*DATASET ENTRIES*:

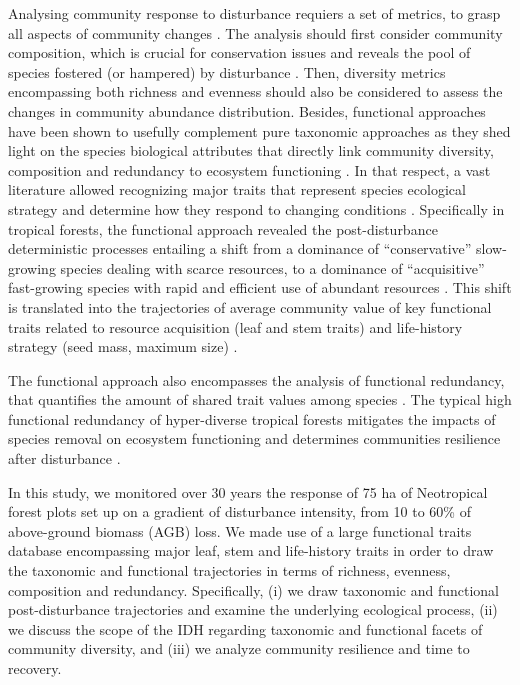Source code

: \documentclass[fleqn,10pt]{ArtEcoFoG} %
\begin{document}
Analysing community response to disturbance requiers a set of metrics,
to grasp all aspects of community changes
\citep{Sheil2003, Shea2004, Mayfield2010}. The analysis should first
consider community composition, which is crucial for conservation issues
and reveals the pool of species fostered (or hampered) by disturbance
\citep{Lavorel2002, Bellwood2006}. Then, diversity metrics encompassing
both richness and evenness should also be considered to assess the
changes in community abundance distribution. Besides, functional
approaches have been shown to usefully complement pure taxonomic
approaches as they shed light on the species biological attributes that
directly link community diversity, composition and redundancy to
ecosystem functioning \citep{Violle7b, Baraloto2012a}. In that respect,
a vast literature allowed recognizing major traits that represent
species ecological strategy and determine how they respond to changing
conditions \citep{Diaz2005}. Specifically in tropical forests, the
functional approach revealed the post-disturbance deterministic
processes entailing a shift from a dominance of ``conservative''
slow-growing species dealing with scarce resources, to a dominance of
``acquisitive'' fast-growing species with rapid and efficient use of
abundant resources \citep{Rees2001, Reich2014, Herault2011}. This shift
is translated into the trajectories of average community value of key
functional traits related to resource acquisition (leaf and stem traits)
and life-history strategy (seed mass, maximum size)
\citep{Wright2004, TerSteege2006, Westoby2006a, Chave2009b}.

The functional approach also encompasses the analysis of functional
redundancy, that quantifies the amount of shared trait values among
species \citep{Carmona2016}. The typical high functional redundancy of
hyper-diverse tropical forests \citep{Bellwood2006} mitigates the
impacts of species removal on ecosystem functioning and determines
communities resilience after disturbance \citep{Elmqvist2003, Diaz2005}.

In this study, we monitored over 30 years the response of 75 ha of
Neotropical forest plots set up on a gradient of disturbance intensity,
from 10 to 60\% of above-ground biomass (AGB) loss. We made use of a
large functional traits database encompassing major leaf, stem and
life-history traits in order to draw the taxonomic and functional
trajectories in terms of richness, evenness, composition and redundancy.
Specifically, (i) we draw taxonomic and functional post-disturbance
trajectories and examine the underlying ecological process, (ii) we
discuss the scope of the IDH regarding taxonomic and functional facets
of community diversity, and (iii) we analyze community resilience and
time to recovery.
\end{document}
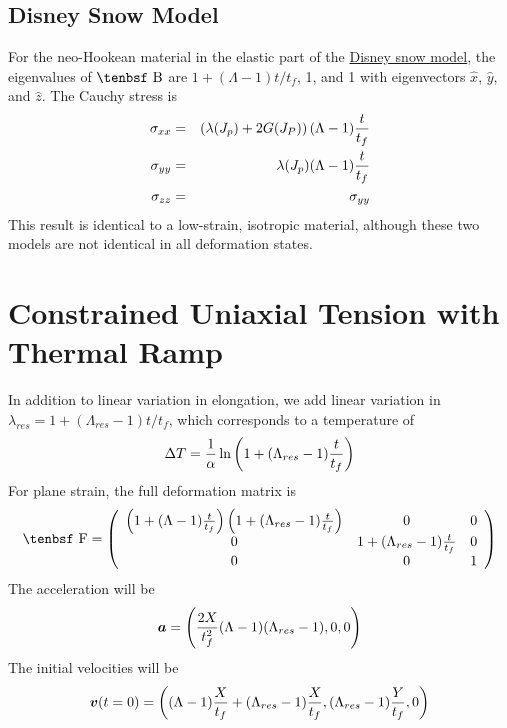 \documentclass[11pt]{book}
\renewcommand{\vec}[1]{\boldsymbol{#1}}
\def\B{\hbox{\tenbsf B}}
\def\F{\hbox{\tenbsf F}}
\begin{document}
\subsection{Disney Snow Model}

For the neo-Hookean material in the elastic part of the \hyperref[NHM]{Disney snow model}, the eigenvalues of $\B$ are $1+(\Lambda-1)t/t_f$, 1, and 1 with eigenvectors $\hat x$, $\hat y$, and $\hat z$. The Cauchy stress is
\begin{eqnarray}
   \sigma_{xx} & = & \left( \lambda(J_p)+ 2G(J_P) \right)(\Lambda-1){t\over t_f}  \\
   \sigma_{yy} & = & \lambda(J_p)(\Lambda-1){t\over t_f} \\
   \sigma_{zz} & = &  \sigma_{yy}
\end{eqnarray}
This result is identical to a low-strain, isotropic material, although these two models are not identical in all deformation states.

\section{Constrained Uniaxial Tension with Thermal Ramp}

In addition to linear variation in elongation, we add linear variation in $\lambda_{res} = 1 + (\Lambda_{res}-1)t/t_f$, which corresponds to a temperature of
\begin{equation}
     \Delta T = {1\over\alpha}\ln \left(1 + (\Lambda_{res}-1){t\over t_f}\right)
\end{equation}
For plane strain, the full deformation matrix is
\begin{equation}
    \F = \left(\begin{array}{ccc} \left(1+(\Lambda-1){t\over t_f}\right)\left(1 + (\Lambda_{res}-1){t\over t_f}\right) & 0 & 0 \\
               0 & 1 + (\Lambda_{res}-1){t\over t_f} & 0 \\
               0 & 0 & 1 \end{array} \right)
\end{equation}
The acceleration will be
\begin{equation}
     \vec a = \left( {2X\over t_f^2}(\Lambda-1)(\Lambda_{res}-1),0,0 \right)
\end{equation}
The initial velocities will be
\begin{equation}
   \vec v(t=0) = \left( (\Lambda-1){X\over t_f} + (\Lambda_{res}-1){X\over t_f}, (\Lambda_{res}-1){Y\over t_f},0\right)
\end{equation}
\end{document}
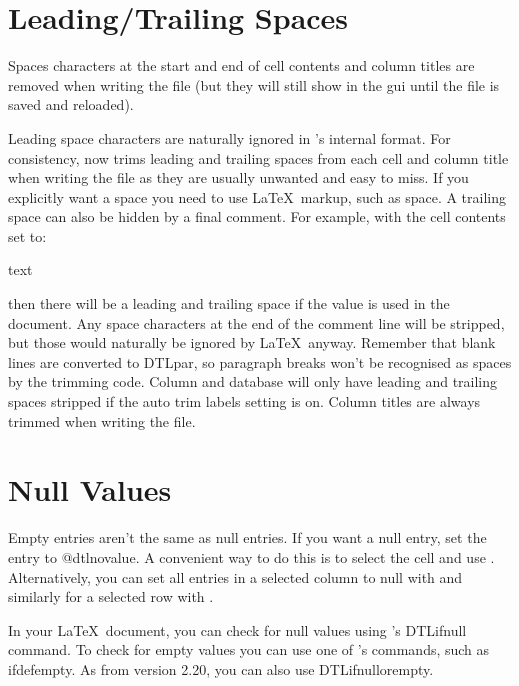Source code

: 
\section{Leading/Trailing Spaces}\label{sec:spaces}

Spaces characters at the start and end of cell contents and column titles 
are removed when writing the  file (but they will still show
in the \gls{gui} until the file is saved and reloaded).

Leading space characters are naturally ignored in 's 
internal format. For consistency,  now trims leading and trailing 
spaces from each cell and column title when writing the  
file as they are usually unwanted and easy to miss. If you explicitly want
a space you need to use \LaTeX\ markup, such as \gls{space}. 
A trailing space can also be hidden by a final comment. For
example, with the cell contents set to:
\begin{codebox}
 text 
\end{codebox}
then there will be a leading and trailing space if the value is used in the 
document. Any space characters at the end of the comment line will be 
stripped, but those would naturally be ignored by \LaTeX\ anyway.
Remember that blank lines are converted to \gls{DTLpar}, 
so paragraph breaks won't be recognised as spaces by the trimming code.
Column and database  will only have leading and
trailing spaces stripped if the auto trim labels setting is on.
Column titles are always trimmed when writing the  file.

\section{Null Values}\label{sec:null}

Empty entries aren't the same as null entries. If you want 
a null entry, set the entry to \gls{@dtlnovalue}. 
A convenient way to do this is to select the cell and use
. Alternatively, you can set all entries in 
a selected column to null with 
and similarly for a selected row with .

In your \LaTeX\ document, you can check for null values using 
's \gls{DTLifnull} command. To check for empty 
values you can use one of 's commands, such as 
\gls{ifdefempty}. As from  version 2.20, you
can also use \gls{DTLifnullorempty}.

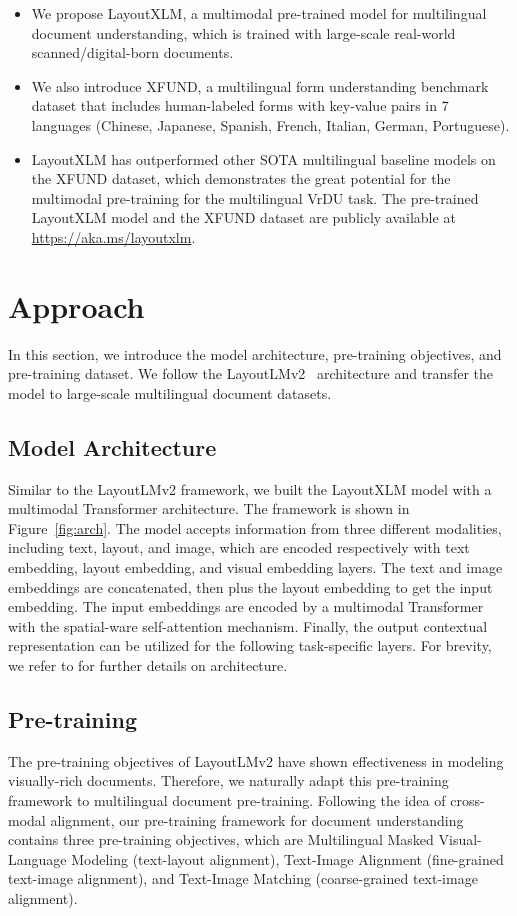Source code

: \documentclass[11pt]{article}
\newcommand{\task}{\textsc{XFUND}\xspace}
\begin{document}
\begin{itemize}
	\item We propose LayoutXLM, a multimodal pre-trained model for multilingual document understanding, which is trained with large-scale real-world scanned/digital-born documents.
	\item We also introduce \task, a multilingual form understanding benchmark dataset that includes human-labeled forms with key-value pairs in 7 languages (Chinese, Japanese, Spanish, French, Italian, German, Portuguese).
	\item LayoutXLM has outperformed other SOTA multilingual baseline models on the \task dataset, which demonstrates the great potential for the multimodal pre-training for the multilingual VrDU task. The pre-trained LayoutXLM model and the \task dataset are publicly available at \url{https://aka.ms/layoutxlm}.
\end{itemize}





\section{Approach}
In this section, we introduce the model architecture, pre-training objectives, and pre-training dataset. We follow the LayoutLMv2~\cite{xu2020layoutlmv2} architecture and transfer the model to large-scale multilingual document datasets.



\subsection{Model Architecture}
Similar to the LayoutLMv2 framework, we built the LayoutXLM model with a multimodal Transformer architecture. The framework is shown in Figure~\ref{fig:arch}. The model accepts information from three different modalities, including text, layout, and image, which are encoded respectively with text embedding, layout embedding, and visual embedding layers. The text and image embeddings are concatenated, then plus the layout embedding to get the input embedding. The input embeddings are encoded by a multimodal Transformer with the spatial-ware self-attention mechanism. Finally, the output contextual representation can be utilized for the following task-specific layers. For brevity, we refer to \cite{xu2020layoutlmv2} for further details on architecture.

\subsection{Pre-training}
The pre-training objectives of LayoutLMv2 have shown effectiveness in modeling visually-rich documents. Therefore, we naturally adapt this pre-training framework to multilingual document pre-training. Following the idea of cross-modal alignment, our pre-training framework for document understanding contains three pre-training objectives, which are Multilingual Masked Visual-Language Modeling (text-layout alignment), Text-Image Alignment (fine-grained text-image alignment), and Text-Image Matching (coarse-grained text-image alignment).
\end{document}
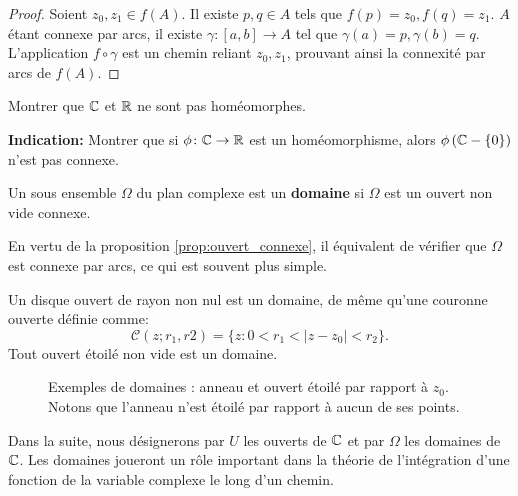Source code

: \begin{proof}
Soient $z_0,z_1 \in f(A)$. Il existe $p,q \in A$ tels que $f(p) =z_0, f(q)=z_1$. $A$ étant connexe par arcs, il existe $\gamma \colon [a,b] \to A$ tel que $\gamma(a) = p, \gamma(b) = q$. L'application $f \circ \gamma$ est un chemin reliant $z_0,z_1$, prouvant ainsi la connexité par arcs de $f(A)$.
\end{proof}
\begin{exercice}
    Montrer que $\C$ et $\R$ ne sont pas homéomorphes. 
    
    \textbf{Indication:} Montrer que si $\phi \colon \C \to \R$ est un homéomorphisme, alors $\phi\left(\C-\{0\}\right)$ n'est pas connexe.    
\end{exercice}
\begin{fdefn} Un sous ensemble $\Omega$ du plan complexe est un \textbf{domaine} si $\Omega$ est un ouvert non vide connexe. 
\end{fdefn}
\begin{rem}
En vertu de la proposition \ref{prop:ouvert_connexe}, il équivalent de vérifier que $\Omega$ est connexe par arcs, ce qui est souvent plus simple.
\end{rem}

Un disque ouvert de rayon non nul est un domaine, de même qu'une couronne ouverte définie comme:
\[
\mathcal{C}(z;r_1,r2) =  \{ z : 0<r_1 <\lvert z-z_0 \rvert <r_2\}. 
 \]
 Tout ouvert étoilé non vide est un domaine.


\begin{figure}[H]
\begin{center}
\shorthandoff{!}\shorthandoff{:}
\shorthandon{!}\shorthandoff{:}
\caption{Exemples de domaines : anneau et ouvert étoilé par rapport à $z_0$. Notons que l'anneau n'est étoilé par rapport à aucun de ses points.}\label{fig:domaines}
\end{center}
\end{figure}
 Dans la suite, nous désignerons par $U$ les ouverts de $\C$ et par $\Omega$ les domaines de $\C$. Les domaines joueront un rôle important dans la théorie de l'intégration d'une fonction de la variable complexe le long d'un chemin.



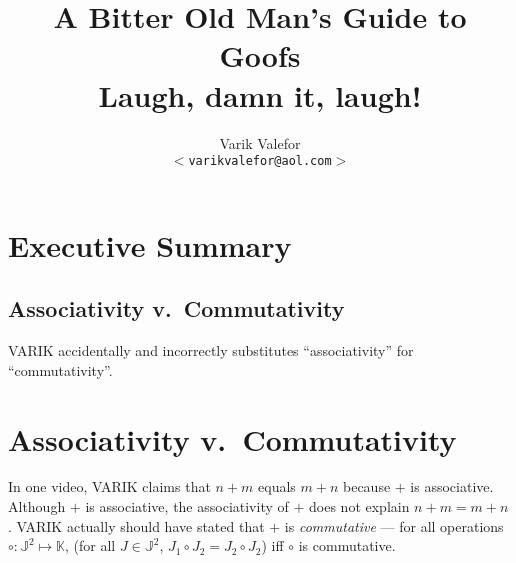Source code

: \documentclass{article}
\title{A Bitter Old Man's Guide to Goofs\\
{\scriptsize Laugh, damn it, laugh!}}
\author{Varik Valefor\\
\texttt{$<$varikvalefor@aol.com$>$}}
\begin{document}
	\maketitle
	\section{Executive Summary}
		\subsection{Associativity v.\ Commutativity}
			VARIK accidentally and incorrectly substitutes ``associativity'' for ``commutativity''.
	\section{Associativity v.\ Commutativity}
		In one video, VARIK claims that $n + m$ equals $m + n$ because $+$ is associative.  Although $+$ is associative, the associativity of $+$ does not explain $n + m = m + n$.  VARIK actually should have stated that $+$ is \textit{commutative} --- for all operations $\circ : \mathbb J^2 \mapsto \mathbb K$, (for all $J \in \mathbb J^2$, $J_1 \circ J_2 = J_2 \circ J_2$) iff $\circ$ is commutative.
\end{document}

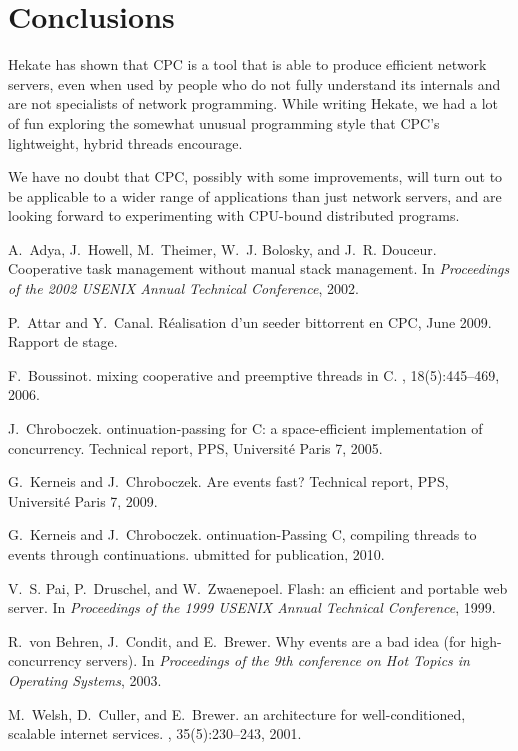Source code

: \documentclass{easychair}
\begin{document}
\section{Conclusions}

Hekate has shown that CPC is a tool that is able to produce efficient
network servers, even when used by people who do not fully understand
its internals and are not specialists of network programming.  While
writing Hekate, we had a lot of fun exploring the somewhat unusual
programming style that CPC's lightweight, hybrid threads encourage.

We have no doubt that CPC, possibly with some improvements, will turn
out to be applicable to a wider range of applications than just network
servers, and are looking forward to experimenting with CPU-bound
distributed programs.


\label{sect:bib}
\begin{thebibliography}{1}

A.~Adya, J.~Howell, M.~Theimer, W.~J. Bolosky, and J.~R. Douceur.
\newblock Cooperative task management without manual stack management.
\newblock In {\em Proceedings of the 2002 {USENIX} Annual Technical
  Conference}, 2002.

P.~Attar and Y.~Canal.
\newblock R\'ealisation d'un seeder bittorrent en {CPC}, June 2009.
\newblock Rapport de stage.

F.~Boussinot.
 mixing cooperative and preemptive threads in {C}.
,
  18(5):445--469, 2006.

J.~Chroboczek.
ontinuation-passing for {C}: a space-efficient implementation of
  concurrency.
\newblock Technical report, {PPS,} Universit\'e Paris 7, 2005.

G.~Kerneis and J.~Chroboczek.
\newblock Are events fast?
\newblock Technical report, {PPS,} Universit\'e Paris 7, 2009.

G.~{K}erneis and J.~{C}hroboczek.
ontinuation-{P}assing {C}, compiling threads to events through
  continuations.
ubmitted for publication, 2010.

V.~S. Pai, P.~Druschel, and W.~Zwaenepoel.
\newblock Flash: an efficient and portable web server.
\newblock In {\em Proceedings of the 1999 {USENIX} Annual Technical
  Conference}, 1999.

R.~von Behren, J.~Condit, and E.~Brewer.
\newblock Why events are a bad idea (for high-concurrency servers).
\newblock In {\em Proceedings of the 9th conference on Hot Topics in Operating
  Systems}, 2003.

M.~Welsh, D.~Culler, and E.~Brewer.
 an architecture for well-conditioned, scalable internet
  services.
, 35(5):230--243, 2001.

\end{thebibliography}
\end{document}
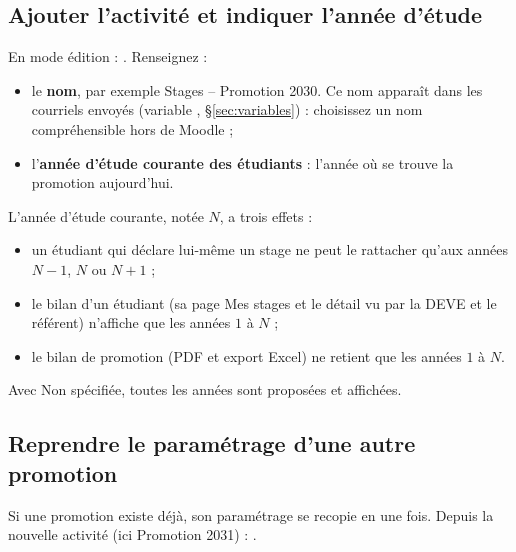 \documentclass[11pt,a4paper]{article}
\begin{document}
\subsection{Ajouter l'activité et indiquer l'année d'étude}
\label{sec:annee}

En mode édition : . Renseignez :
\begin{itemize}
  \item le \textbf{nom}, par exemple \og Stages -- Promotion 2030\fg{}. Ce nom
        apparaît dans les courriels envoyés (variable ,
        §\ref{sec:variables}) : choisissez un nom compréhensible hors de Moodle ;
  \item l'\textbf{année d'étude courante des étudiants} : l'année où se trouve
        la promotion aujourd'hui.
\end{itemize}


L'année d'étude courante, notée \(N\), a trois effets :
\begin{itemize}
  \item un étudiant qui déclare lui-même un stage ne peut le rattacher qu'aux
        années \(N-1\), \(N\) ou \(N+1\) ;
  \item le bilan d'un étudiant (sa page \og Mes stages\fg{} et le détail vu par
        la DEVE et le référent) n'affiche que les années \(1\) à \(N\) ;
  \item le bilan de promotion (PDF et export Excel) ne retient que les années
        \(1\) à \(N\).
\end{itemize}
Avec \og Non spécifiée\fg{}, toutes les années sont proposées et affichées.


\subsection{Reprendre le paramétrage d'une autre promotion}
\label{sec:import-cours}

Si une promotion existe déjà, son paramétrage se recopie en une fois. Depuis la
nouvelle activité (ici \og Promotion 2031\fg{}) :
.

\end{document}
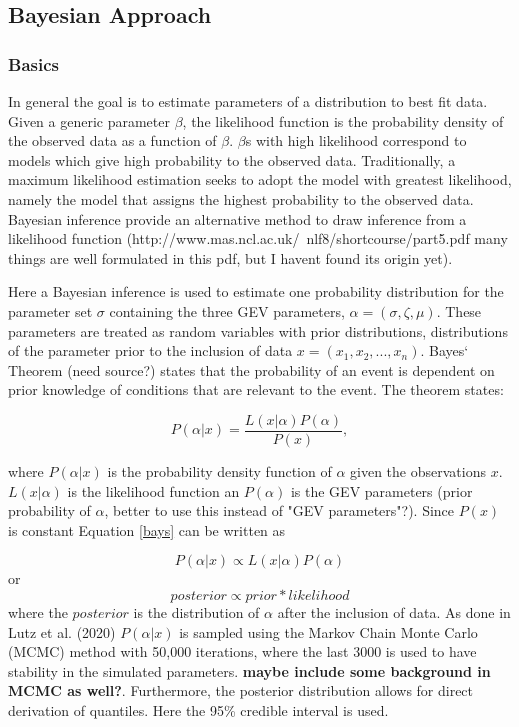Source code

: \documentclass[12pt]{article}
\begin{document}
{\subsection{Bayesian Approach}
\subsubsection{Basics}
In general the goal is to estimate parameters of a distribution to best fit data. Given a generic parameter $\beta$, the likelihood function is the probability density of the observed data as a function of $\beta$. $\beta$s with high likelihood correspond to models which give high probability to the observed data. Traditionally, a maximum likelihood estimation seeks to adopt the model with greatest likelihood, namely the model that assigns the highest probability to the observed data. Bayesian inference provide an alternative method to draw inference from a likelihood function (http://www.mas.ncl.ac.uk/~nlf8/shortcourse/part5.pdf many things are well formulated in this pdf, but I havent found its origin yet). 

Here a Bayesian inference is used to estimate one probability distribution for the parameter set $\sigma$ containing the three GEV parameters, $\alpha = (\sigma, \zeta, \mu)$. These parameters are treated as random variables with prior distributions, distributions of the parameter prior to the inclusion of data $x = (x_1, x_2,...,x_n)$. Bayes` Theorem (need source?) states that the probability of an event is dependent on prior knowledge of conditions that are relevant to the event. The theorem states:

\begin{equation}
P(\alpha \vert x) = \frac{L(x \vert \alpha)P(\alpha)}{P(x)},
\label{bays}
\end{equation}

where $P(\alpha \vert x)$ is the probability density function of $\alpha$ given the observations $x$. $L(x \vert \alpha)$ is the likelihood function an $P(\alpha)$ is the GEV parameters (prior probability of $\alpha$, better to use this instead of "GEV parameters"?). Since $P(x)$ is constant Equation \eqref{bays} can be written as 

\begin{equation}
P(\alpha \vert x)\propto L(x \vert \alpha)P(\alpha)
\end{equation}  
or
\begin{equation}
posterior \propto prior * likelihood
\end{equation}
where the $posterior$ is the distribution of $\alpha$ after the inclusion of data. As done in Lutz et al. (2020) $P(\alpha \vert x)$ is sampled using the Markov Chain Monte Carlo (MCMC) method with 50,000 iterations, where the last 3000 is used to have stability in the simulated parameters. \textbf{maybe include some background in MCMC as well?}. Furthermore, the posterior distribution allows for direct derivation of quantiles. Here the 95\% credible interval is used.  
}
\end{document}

*WHAT YOU ARE ASKED TO DO*:
Go through the material and select each line with the string "response" in it.

*ANSWER AREA*:
Analysing community response to disturbance requiers a set of metrics,
In this study, we monitored over 30 years the response of 75 ha of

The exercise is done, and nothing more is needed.